▶ [Records]:
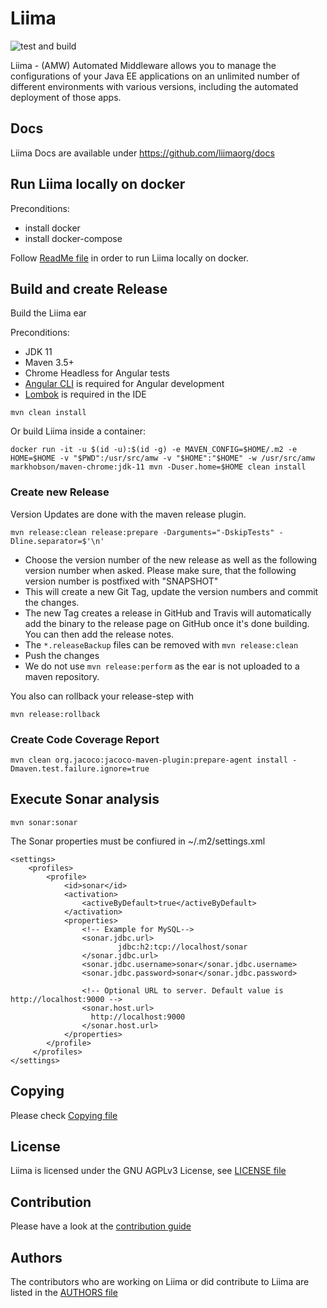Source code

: # Liima
![test and build](https://github.com/liimaorg/liima/workflows/test%20and%20build/badge.svg)

Liima - (AMW) Automated Middleware allows you to manage the configurations of
your Java EE applications on an unlimited number of different environments
with various versions, including the automated deployment of those apps.

## Docs

Liima Docs are available under https://github.com/liimaorg/docs

## Run Liima locally on docker

Preconditions:
- install docker 
- install docker-compose

Follow [ReadMe file](./AMW_docker/README.md) in order to run Liima locally on docker.

## Build and create Release 
Build the Liima ear

Preconditions:
- JDK 11
- Maven 3.5+
- Chrome Headless for Angular tests
- [Angular CLI](https://cli.angular.io/) is required for Angular development
- [Lombok](https://projectlombok.org/) is required in the IDE

```
mvn clean install
```

Or build Liima inside a container:

```
docker run -it -u $(id -u):$(id -g) -e MAVEN_CONFIG=$HOME/.m2 -e HOME=$HOME -v "$PWD":/usr/src/amw -v "$HOME":"$HOME" -w /usr/src/amw markhobson/maven-chrome:jdk-11 mvn -Duser.home=$HOME clean install
```

### Create new Release

Version Updates are done with the maven release plugin. 
```
mvn release:clean release:prepare -Darguments="-DskipTests" -Dline.separator=$'\n'
```

* Choose the version number of the new release as well as the following version number when asked. Please make sure, that the following version number is postfixed with "SNAPSHOT"
* This will create a new Git Tag, update the version numbers and commit the changes.
* The new Tag creates a release in GitHub and Travis will automatically add the binary to the release page on GitHub once it's done building. You can then add the release notes.
* The `*.releaseBackup` files can be removed with `mvn release:clean`
* Push the changes
* We do not use `mvn release:perform` as the ear is not uploaded to a maven repository.

You also can rollback your release-step with
```
mvn release:rollback
```

### Create Code Coverage Report
```
mvn clean org.jacoco:jacoco-maven-plugin:prepare-agent install -Dmaven.test.failure.ignore=true
```

Execute Sonar analysis
----------------------

```
mvn sonar:sonar
```
The Sonar properties must be confiured in ~/.m2/settings.xml
```
<settings>
    <profiles>
        <profile>
            <id>sonar</id>
            <activation>
                <activeByDefault>true</activeByDefault>
            </activation>
            <properties>
                <!-- Example for MySQL-->
                <sonar.jdbc.url>
                        jdbc:h2:tcp://localhost/sonar
                </sonar.jdbc.url>
                <sonar.jdbc.username>sonar</sonar.jdbc.username>
                <sonar.jdbc.password>sonar</sonar.jdbc.password>

                <!-- Optional URL to server. Default value is http://localhost:9000 -->
                <sonar.host.url>
                  http://localhost:9000
                </sonar.host.url>
            </properties>
        </profile>
     </profiles>
</settings>
```

## Copying

Please check [Copying file](COPYING)

## License

Liima is licensed under the GNU AGPLv3 License, see [LICENSE file](LICENSE)

## Contribution

Please have a look at the [contribution guide](CONTRIBUTING.md)

## Authors

The contributors who are working on Liima or did contribute to Liima are listed in the [AUTHORS file](AUTHORS)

▶ [Problem to solve]:
Reproduce the entries above exactly, though not their pictures.

▶ [Response]:
Source code

: # Liima
![test and build](https://github.com/liimaorg/liima/workflows/test%20and%20build/badge.svg)

Liima - (AMW) Automated Middleware allows you to manage the configurations of
your Java EE applications on an unlimited number of different environments
with various versions, including the automated deployment of those apps.

## Docs

Liima Docs are available under https://github.com/liimaorg/docs

## Run Liima locally on docker

Preconditions:
- install docker 
- install docker-compose

Follow [ReadMe file](./AMW_docker/README.md) in order to run Liima locally on docker.

## Build and create Release 
Build the Liima ear

Preconditions:
- JDK 11
- Maven 3.5+
- Chrome Headless for Angular tests
- [Angular CLI](https://cli.angular.io/) is required for Angular development
- [Lombok](https://projectlombok.org/) is required in the IDE

```
mvn clean install
```

Or build Liima inside a container:

```
docker run -it -u $(id -u):$(id -g) -e MAVEN_CONFIG=$HOME/.m2 -e HOME=$HOME -v "$PWD":/usr/src/amw -v "$HOME":"$HOME" -w /usr/src/amw markhobson/maven-chrome:jdk-11 mvn -Duser.home=$HOME clean install
```

### Create new Release

Version Updates are done with the maven release plugin. 
```
mvn release:clean release:prepare -Darguments="-DskipTests" -Dline.separator=$'\n'
```

* Choose the version number of the new release as well as the following version number when asked. Please make sure, that the following version number is postfixed with "SNAPSHOT"
* This will create a new Git Tag, update the version numbers and commit the changes.
* The new Tag creates a release in GitHub and Travis will automatically add the binary to the release page on GitHub once it's done building. You can then add the release notes.
* The `*.releaseBackup` files can be removed with `mvn release:clean`
* Push the changes
* We do not use `mvn release:perform` as the ear is not uploaded to a maven repository.

You also can rollback your release-step with
```
mvn release:rollback
```

### Create Code Coverage Report
```
mvn clean org.jacoco:jacoco-maven-plugin:prepare-agent install -Dmaven.test.failure.ignore=true
```

Execute Sonar analysis
----------------------

```
mvn sonar:sonar
```
The Sonar properties must be confiured in ~/.m2/settings.xml
```
<settings>
    <profiles>
        <profile>
            <id>sonar</id>
            <activation>
                <activeByDefault>true</activeByDefault>
            </activation>
            <properties>
                <!-- Example for MySQL-->
                <sonar.jdbc.url>
                        jdbc:h2:tcp://localhost/sonar
                </sonar.jdbc.url>
                <sonar.jdbc.username>sonar</sonar.jdbc.username>
                <sonar.jdbc.password>sonar</sonar.jdbc.password>

                <!-- Optional URL to server. Default value is http://localhost:9000 -->
                <sonar.host.url>
                  http://localhost:9000
                </sonar.host.url>
            </properties>
        </profile>
     </profiles>
</settings>
```

## Copying

Please check [Copying file](COPYING)

## License

Liima is licensed under the GNU AGPLv3 License, see [LICENSE file](LICENSE)

## Contribution

Please have a look at the [contribution guide](CONTRIBUTING.md)

## Authors

The contributors who are working on Liima or did contribute to Liima are listed in the [AUTHORS file](AUTHORS)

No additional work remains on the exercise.